Try it: Would you output the entries below only from the line containing "7 z 18 funkcji" through the line containing "15 z 18 funkcji", exactly as they stand and with both ends included?
── Dataset excerpts
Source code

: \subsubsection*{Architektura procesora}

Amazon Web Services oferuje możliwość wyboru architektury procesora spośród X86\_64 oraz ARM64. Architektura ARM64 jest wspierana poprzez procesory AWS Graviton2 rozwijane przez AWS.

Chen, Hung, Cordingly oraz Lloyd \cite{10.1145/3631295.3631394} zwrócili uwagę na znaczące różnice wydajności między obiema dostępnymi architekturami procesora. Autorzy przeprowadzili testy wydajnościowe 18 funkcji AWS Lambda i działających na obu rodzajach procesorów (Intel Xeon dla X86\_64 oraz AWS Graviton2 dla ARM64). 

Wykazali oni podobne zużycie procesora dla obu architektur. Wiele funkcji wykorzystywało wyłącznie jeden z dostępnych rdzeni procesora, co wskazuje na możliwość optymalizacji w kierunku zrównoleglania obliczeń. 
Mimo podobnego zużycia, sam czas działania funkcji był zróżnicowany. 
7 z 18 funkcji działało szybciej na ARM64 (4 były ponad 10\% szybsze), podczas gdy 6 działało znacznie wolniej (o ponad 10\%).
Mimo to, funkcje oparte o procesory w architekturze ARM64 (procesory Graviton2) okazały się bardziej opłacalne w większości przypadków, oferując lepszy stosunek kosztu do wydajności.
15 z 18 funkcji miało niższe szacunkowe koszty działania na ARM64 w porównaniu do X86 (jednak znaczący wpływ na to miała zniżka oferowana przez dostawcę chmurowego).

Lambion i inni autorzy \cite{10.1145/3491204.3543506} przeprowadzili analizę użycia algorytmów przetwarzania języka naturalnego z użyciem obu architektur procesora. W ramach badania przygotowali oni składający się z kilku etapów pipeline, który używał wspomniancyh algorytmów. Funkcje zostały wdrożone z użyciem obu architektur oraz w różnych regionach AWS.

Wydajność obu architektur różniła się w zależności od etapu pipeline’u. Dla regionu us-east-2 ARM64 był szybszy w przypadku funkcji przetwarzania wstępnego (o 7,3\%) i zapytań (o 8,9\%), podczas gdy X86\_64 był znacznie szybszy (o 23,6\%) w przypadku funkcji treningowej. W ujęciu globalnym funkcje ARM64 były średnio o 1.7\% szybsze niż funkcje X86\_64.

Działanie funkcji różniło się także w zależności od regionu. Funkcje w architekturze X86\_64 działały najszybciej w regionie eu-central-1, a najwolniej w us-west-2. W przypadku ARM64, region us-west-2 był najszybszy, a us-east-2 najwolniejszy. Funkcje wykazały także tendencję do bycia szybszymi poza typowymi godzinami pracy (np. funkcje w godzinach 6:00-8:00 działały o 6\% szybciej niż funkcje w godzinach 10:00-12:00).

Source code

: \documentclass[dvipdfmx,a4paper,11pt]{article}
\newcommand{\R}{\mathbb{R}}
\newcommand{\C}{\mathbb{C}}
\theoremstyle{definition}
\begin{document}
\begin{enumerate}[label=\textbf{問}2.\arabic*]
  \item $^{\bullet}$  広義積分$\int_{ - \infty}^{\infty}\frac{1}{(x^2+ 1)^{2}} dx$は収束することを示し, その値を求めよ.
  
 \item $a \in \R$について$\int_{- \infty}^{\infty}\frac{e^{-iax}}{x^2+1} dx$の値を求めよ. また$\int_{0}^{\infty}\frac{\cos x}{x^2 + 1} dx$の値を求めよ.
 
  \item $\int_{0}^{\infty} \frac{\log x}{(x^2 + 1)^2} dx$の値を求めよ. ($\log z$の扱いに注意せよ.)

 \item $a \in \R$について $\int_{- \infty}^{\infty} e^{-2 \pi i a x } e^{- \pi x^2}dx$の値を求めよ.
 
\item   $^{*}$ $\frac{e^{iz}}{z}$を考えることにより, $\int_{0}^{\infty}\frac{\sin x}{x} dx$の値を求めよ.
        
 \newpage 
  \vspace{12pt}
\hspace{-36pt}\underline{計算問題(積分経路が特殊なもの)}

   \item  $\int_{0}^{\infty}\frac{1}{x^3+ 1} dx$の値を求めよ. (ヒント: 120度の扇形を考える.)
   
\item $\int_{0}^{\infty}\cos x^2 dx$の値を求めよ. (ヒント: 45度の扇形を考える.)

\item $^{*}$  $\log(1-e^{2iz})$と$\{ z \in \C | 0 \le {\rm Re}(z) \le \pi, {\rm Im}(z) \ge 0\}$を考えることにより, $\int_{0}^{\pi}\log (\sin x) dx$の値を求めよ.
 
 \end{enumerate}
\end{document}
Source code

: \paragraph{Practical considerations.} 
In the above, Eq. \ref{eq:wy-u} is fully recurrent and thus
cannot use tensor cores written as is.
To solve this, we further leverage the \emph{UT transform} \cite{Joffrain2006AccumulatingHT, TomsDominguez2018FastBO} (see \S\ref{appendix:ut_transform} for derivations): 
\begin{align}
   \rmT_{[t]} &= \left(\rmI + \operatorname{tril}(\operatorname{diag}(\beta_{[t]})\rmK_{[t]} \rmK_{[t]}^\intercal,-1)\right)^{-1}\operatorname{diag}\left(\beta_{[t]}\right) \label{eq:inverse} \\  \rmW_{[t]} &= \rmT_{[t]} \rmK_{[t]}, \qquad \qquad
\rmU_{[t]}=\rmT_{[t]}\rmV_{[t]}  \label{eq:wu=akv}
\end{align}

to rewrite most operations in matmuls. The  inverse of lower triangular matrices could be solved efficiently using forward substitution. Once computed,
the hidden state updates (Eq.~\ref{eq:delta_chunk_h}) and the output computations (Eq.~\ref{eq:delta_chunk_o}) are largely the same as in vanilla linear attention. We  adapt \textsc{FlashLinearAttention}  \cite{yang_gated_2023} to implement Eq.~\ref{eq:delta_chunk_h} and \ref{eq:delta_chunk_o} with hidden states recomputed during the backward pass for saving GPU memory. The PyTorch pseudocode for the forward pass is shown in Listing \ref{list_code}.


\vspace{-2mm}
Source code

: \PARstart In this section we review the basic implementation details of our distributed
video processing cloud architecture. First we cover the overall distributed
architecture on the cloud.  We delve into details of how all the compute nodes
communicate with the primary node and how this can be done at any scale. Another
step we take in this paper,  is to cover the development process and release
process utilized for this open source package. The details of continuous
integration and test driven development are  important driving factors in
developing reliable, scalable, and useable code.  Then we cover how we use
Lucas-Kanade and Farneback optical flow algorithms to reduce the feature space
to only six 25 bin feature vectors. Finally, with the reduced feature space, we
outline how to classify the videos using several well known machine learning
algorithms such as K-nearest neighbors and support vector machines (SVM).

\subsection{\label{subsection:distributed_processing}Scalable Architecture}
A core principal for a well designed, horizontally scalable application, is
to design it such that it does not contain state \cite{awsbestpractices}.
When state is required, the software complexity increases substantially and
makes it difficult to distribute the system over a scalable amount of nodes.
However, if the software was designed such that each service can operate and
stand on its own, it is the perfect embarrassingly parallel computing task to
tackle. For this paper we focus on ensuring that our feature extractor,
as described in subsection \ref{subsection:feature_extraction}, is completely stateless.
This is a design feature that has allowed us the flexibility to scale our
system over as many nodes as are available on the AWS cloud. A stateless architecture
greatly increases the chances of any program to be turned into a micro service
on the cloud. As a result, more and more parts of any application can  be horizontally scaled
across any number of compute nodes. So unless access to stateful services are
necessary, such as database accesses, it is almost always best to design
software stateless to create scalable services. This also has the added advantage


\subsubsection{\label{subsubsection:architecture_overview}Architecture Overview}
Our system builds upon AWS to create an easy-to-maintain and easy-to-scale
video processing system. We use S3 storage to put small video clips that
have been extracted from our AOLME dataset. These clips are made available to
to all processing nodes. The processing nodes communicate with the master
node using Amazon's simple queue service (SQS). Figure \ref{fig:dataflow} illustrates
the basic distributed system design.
────
Written response:
7 z 18 funkcji działało szybciej na ARM64 (4 były ponad 10\% szybsze), podczas gdy 6 działało znacznie wolniej (o ponad 10\%).
Mimo to, funkcje oparte o procesory w architekturze ARM64 (procesory Graviton2) okazały się bardziej opłacalne w większości przypadków, oferując lepszy stosunek kosztu do wydajności.
15 z 18 funkcji miało niższe szacunkowe koszty działania na ARM64 w porównaniu do X86 (jednak znaczący wpływ na to miała zniżka oferowana przez dostawcę chmurowego).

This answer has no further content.